» ACTIVITY
Please work out how many lines in the records below include the word "GetParallelDataResponseTypeDef", and reply with that number only.

- - -

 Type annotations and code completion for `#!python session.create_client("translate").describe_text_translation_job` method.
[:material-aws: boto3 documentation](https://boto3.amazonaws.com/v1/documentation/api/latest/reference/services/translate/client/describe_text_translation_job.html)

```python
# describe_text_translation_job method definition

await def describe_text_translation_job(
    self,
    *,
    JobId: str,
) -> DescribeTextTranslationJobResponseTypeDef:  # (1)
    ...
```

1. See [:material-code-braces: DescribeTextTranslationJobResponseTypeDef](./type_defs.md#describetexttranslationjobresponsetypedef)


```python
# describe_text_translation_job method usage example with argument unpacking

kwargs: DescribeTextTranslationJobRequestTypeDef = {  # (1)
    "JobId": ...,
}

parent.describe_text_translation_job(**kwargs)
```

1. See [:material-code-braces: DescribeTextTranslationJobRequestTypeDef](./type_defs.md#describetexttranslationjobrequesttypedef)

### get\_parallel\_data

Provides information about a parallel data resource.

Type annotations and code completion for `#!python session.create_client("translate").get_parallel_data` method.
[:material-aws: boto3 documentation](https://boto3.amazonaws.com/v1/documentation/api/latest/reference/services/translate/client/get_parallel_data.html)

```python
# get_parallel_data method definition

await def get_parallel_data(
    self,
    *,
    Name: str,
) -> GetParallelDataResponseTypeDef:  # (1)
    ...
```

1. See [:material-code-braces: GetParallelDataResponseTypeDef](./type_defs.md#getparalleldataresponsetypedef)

- - -

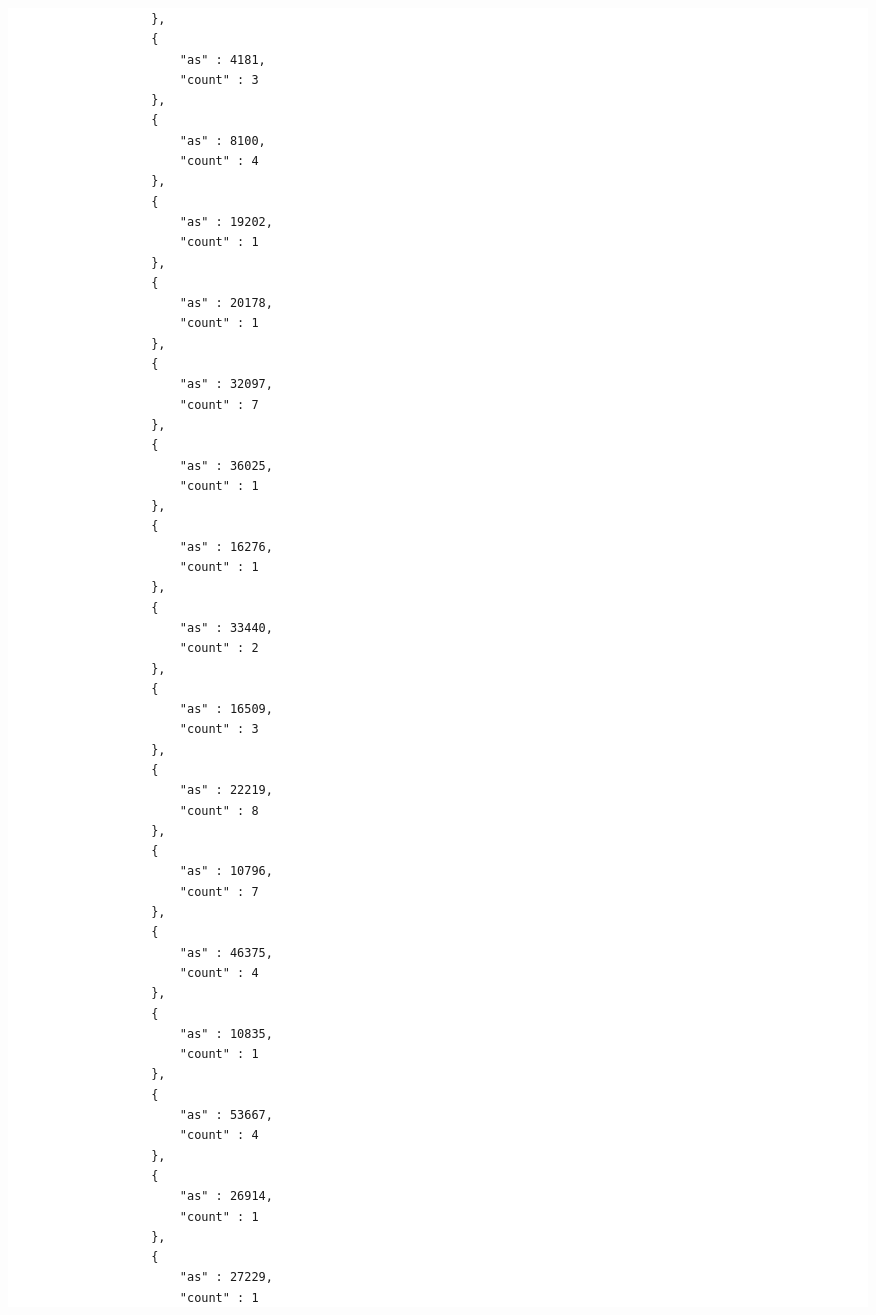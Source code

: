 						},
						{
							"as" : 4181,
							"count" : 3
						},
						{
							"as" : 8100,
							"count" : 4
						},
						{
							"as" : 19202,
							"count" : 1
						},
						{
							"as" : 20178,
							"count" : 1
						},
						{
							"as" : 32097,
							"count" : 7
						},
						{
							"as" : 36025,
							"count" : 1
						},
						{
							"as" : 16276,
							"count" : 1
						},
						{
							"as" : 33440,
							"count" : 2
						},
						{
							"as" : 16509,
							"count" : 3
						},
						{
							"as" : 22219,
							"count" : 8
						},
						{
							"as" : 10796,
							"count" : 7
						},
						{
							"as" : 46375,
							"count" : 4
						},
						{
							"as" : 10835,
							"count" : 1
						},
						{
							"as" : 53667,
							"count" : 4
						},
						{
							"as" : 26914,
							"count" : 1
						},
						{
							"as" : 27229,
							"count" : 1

- - -

» SOLUTION TO THE EXERCISE
2